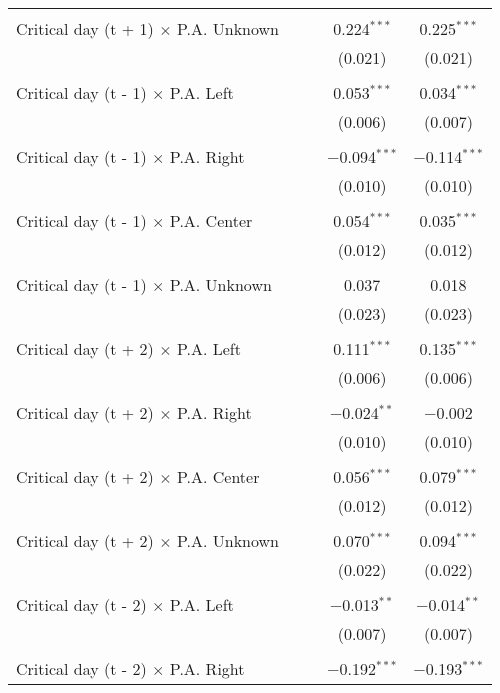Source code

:\documentclass[
]{article}
\begin{document}
\begin{table}[!htbp]
{\begin{tabular}{@{\extracolsep{5pt}}lcccc}
  & & & & \\ 
 Critical day (t + 1) $\times$ P.A. Unknown &  &  & 0.224$^{***}$ & 0.225$^{***}$ \\ 
  &  &  & (0.021) & (0.021) \\ 
  & & & & \\ 
 Critical day (t - 1) $\times$ P.A. Left &  &  & 0.053$^{***}$ & 0.034$^{***}$ \\ 
  &  &  & (0.006) & (0.007) \\ 
  & & & & \\ 
 Critical day (t - 1) $\times$ P.A. Right &  &  & $-$0.094$^{***}$ & $-$0.114$^{***}$ \\ 
  &  &  & (0.010) & (0.010) \\ 
  & & & & \\ 
 Critical day (t - 1) $\times$ P.A. Center &  &  & 0.054$^{***}$ & 0.035$^{***}$ \\ 
  &  &  & (0.012) & (0.012) \\ 
  & & & & \\ 
 Critical day (t - 1) $\times$ P.A. Unknown &  &  & 0.037 & 0.018 \\ 
  &  &  & (0.023) & (0.023) \\ 
  & & & & \\ 
 Critical day (t + 2) $\times$ P.A. Left &  &  & 0.111$^{***}$ & 0.135$^{***}$ \\ 
  &  &  & (0.006) & (0.006) \\ 
  & & & & \\ 
 Critical day (t + 2) $\times$ P.A. Right &  &  & $-$0.024$^{**}$ & $-$0.002 \\ 
  &  &  & (0.010) & (0.010) \\ 
  & & & & \\ 
 Critical day (t + 2) $\times$ P.A. Center &  &  & 0.056$^{***}$ & 0.079$^{***}$ \\ 
  &  &  & (0.012) & (0.012) \\ 
  & & & & \\ 
 Critical day (t + 2) $\times$ P.A. Unknown &  &  & 0.070$^{***}$ & 0.094$^{***}$ \\ 
  &  &  & (0.022) & (0.022) \\ 
  & & & & \\ 
 Critical day (t - 2) $\times$ P.A. Left &  &  & $-$0.013$^{**}$ & $-$0.014$^{**}$ \\ 
  &  &  & (0.007) & (0.007) \\ 
  & & & & \\ 
 Critical day (t - 2) $\times$ P.A. Right &  &  & $-$0.192$^{***}$ & $-$0.193$^{***}$ \\ 

\end{tabular}}
\end{table}
\end{document}
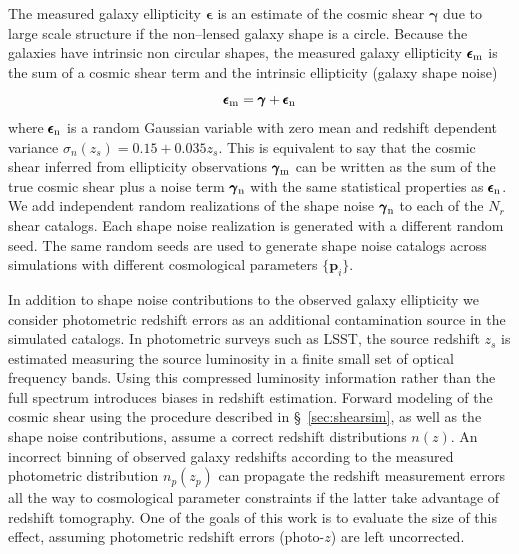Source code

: \documentclass[reprint,aps,prd,superscriptaddress,showkeys,showpacs]{revtex4-1}
\newcommand{\bb}[1]{\mathbf{#1}}
\begin{document}
The measured galaxy ellipticity $\pmb{\epsilon}$ is an estimate of the cosmic shear $\pmb{\gamma}$ due to large scale structure if the non--lensed galaxy shape is a circle. Because the galaxies have intrinsic non circular shapes, the measured galaxy ellipticity $\pmb{\epsilon}_{\rm m}$ is the sum of a cosmic shear term and the intrinsic ellipticity (galaxy shape noise) \citep{wlreview}
\begin{equation}
\pmb{\epsilon}_{\rm m} = \pmb{\gamma} + \pmb{\epsilon}_{\rm n}
\end{equation} 
%
where $\pmb{\epsilon}_{\rm n}$ is a random Gaussian variable with zero mean and redshift dependent variance $\sigma_n(z_s)=0.15+0.035z_s$. This is equivalent to say that the cosmic shear inferred from ellipticity observations $\pmb{\gamma}_{\rm m}$ can be written as the sum of the true cosmic shear plus a noise term $\pmb{\gamma}_{\rm n}$ with the same statistical properties as $\pmb{\epsilon}_{\rm n}$. 
We add independent random realizations of the shape noise $\pmb{\gamma}_{\rm n}$ to each of the $N_r$ shear catalogs. Each shape noise realization is generated with a different random seed. The same random seeds are used to generate shape noise catalogs across simulations with different cosmological parameters $\{\bb{p}_i\}$.

In addition to shape noise contributions to the observed galaxy ellipticity we consider photometric redshift errors as an additional contamination source in the simulated catalogs. In photometric surveys such as LSST, the source redshift $z_s$ is estimated measuring the source luminosity in a finite small set of optical frequency bands. Using this compressed luminosity information rather than the full spectrum introduces biases in redshift estimation. Forward modeling of the cosmic shear using the procedure described in \S~\ref{sec:shearsim}, as well as the shape noise contributions, assume a correct redshift distributions $n(z)$. An incorrect binning of observed galaxy redshifts according to the measured photometric distribution $n_p(z_p)$ can propagate the redshift measurement errors all the way to cosmological parameter constraints if the latter take advantage of redshift tomography. One of the goals of this work is to evaluate the size of this effect, assuming photometric redshift errors (photo-$z$) are left uncorrected. 
\end{document}
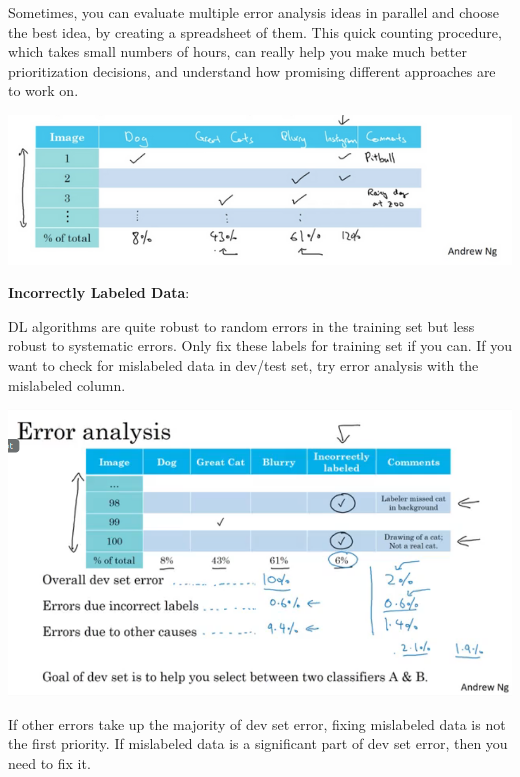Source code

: \documentclass{article}
\begin{document}
\bigskip

\noindent Sometimes, you can evaluate multiple error analysis ideas in parallel and choose the best idea, by creating a spreadsheet of them. This quick counting procedure, which takes small numbers of hours, can really help you make much better prioritization decisions, and understand how promising different approaches are to work on.

\begin{center}
\includegraphics[scale=0.5]{./images/error_analysis.png}
\end{center}

\noindent \textbf{Incorrectly Labeled Data}:

\noindent DL algorithms are quite robust to random errors in the training set but less robust to systematic errors. Only fix these labels for training set if you can. If you want to check for mislabeled data in dev/test set, try error analysis with the mislabeled column.

\begin{center}
\includegraphics[scale=0.4]{./images/incorrectly_labeled_data.png}
\end{center}

\noindent If other errors take up the majority of dev set error, fixing mislabeled data is not the first priority. If mislabeled data is a significant part of dev set error, then you need to fix it.
\end{document}
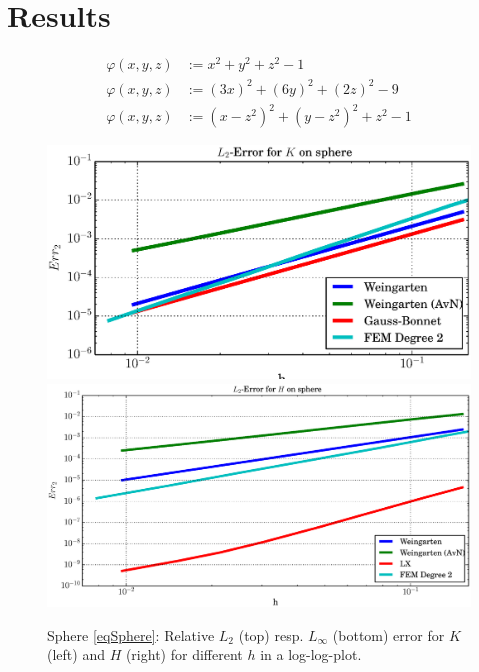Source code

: \section{Results} \label{secResults}
  
  \begin{align}
    \label{eqSphere}
    \varphi\left( x,y,z \right) &:= x^{2} + y^{2} + z^{2} - 1 \\
    \label{eqEllipsoid}
    \varphi\left( x,y,z \right) &:= \left( 3x \right)^{2} + \left( 6y \right)^{2} + \left( 2z \right)^{2} - 9\\
    \label{eqQuartic}
    \varphi\left( x,y,z \right) &:= \left( x - z^{2} \right)^{2} + \left( y - z^{2} \right)^{2} + z^{2} - 1
  \end{align}


  \begin{figure}
    \centering\includegraphics[width=.49\textwidth]{bilder/sphere/L2K.eps}
    \centering\includegraphics[width=.49\textwidth]{bilder/sphere/L2H.eps}
    \caption{Sphere \eqref{eqSphere}: Relative \( L_{2} \) (top) resp. \( L_{\infty} \) (bottom) error for \( K \) (left) and
                                                     \( H \) (right) for different \( h \) in a log-log-plot.}
    \label{figSphere}
  \end{figure}

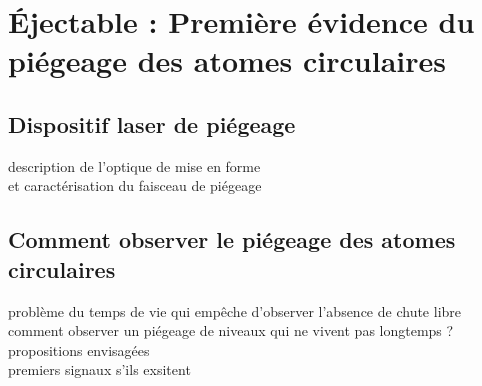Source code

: 
\section{Éjectable : Première évidence du piégeage des atomes circulaires}
	\subsection{Dispositif laser de piégeage}
		\noindent description de l'optique de mise en forme \\
		et caractérisation du faisceau de piégeage
	\subsection{Comment observer le piégeage des atomes circulaires}
		\noindent problème du temps de vie qui empêche d'observer l'absence de chute libre \\
		\noindent comment observer un piégeage de niveaux qui ne vivent pas longtemps ? propositions envisagées\\
		premiers signaux s'ils exsitent
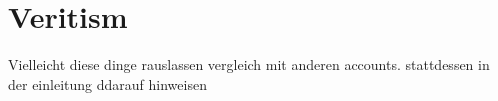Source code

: \documentclass[12pt,numbers=noenddot]{scrartcl}
\begin{document}

\clearpage

\section{Veritism}


Vielleicht diese dinge rauslassen vergleich mit anderen accounts. stattdessen in der einleitung ddarauf hinweisen
\end{document}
──────────────────────────────
» WHAT THIS TASK INVOLVES: Look back at the data above. Transcribe exactly the lines starting at the line that contains "Première évidence du" and ending at the line that contains "premiers signaux s'ils exsitent".

» EXPECTED OUTPUT:
\section{Éjectable : Première évidence du piégeage des atomes circulaires}
	\subsection{Dispositif laser de piégeage}
		\noindent description de l'optique de mise en forme \\
		et caractérisation du faisceau de piégeage
	\subsection{Comment observer le piégeage des atomes circulaires}
		\noindent problème du temps de vie qui empêche d'observer l'absence de chute libre \\
		\noindent comment observer un piégeage de niveaux qui ne vivent pas longtemps ? propositions envisagées\\
		premiers signaux s'ils exsitent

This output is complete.